◆ **TASK TO COMPLETE**:
Reproduce each entry exactly as written.

[Opening RECORD SET section]

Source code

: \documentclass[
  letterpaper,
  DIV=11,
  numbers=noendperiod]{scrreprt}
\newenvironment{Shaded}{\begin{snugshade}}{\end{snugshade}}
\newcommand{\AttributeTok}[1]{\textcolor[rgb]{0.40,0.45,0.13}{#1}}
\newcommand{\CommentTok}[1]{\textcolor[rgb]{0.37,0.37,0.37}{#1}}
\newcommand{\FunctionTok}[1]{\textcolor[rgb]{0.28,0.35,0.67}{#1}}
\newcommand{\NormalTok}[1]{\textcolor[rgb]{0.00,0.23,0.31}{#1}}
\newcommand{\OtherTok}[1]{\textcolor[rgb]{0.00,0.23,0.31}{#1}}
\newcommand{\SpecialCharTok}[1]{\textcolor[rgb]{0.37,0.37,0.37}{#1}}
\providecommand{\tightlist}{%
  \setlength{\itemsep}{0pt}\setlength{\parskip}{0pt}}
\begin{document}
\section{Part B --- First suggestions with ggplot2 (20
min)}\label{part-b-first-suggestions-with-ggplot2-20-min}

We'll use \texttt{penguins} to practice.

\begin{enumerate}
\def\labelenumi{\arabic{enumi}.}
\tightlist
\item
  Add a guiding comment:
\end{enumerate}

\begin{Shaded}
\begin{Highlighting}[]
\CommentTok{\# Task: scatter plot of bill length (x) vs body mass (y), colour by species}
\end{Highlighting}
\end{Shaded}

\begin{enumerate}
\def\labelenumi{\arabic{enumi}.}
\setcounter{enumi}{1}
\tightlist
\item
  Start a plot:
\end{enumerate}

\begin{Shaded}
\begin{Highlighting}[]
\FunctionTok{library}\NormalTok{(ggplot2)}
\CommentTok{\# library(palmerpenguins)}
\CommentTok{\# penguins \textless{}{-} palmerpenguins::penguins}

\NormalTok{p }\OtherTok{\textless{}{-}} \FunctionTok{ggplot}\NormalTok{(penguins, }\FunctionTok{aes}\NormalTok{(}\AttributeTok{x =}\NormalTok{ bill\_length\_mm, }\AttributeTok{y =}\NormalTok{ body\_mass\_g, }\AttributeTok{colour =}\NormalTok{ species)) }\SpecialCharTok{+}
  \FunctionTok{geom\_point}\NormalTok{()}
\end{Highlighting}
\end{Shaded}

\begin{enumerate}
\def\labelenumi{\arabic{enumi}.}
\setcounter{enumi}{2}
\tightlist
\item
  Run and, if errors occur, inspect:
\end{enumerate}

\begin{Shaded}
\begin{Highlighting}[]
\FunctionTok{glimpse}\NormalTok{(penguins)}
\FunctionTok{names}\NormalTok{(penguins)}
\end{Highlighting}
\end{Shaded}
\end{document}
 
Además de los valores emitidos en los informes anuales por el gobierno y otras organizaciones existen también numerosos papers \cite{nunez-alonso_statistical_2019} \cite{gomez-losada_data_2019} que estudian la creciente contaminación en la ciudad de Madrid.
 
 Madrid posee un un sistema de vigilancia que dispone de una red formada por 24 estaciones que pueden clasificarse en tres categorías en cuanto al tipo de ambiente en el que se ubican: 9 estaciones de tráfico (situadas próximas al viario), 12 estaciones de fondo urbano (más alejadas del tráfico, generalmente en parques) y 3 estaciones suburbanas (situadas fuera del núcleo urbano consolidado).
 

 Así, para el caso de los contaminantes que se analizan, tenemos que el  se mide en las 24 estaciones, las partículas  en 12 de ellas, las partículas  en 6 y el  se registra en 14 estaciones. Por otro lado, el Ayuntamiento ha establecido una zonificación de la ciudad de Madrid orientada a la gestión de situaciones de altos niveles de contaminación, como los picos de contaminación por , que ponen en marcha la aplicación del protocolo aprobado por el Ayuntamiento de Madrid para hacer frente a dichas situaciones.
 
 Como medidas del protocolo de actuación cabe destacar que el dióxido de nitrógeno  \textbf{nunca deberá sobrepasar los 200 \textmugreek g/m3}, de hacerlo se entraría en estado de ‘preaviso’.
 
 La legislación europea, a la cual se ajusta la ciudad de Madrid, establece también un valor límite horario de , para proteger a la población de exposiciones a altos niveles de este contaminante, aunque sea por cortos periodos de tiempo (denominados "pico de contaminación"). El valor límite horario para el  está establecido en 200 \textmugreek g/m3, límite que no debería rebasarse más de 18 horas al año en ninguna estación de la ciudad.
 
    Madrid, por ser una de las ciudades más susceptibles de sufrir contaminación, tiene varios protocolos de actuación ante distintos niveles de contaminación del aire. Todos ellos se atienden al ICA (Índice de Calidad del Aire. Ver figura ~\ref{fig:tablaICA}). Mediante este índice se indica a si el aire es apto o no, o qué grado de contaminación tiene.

[Closing RECORD SET section]

◆ **WRITTEN ANSWER**:
Source code

: \documentclass[
  letterpaper,
  DIV=11,
  numbers=noendperiod]{scrreprt}
\newenvironment{Shaded}{\begin{snugshade}}{\end{snugshade}}
\newcommand{\AttributeTok}[1]{\textcolor[rgb]{0.40,0.45,0.13}{#1}}
\newcommand{\CommentTok}[1]{\textcolor[rgb]{0.37,0.37,0.37}{#1}}
\newcommand{\FunctionTok}[1]{\textcolor[rgb]{0.28,0.35,0.67}{#1}}
\newcommand{\NormalTok}[1]{\textcolor[rgb]{0.00,0.23,0.31}{#1}}
\newcommand{\OtherTok}[1]{\textcolor[rgb]{0.00,0.23,0.31}{#1}}
\newcommand{\SpecialCharTok}[1]{\textcolor[rgb]{0.37,0.37,0.37}{#1}}
\providecommand{\tightlist}{%
  \setlength{\itemsep}{0pt}\setlength{\parskip}{0pt}}
\begin{document}
\section{Part B --- First suggestions with ggplot2 (20
min)}\label{part-b-first-suggestions-with-ggplot2-20-min}

We'll use \texttt{penguins} to practice.

\begin{enumerate}
\def\labelenumi{\arabic{enumi}.}
\tightlist
\item
  Add a guiding comment:
\end{enumerate}

\begin{Shaded}
\begin{Highlighting}[]
\CommentTok{\# Task: scatter plot of bill length (x) vs body mass (y), colour by species}
\end{Highlighting}
\end{Shaded}

\begin{enumerate}
\def\labelenumi{\arabic{enumi}.}
\setcounter{enumi}{1}
\tightlist
\item
  Start a plot:
\end{enumerate}

\begin{Shaded}
\begin{Highlighting}[]
\FunctionTok{library}\NormalTok{(ggplot2)}
\CommentTok{\# library(palmerpenguins)}
\CommentTok{\# penguins \textless{}{-} palmerpenguins::penguins}

\NormalTok{p }\OtherTok{\textless{}{-}} \FunctionTok{ggplot}\NormalTok{(penguins, }\FunctionTok{aes}\NormalTok{(}\AttributeTok{x =}\NormalTok{ bill\_length\_mm, }\AttributeTok{y =}\NormalTok{ body\_mass\_g, }\AttributeTok{colour =}\NormalTok{ species)) }\SpecialCharTok{+}
  \FunctionTok{geom\_point}\NormalTok{()}
\end{Highlighting}
\end{Shaded}

\begin{enumerate}
\def\labelenumi{\arabic{enumi}.}
\setcounter{enumi}{2}
\tightlist
\item
  Run and, if errors occur, inspect:
\end{enumerate}

\begin{Shaded}
\begin{Highlighting}[]
\FunctionTok{glimpse}\NormalTok{(penguins)}
\FunctionTok{names}\NormalTok{(penguins)}
\end{Highlighting}
\end{Shaded}
\end{document}
 
Además de los valores emitidos en los informes anuales por el gobierno y otras organizaciones existen también numerosos papers \cite{nunez-alonso_statistical_2019} \cite{gomez-losada_data_2019} que estudian la creciente contaminación en la ciudad de Madrid.
 
 Madrid posee un un sistema de vigilancia que dispone de una red formada por 24 estaciones que pueden clasificarse en tres categorías en cuanto al tipo de ambiente en el que se ubican: 9 estaciones de tráfico (situadas próximas al viario), 12 estaciones de fondo urbano (más alejadas del tráfico, generalmente en parques) y 3 estaciones suburbanas (situadas fuera del núcleo urbano consolidado).
 

 Así, para el caso de los contaminantes que se analizan, tenemos que el  se mide en las 24 estaciones, las partículas  en 12 de ellas, las partículas  en 6 y el  se registra en 14 estaciones. Por otro lado, el Ayuntamiento ha establecido una zonificación de la ciudad de Madrid orientada a la gestión de situaciones de altos niveles de contaminación, como los picos de contaminación por , que ponen en marcha la aplicación del protocolo aprobado por el Ayuntamiento de Madrid para hacer frente a dichas situaciones.
 
 Como medidas del protocolo de actuación cabe destacar que el dióxido de nitrógeno  \textbf{nunca deberá sobrepasar los 200 \textmugreek g/m3}, de hacerlo se entraría en estado de ‘preaviso’.
 
 La legislación europea, a la cual se ajusta la ciudad de Madrid, establece también un valor límite horario de , para proteger a la población de exposiciones a altos niveles de este contaminante, aunque sea por cortos periodos de tiempo (denominados "pico de contaminación"). El valor límite horario para el  está establecido en 200 \textmugreek g/m3, límite que no debería rebasarse más de 18 horas al año en ninguna estación de la ciudad.
 
    Madrid, por ser una de las ciudades más susceptibles de sufrir contaminación, tiene varios protocolos de actuación ante distintos niveles de contaminación del aire. Todos ellos se atienden al ICA (Índice de Calidad del Aire. Ver figura ~\ref{fig:tablaICA}). Mediante este índice se indica a si el aire es apto o no, o qué grado de contaminación tiene.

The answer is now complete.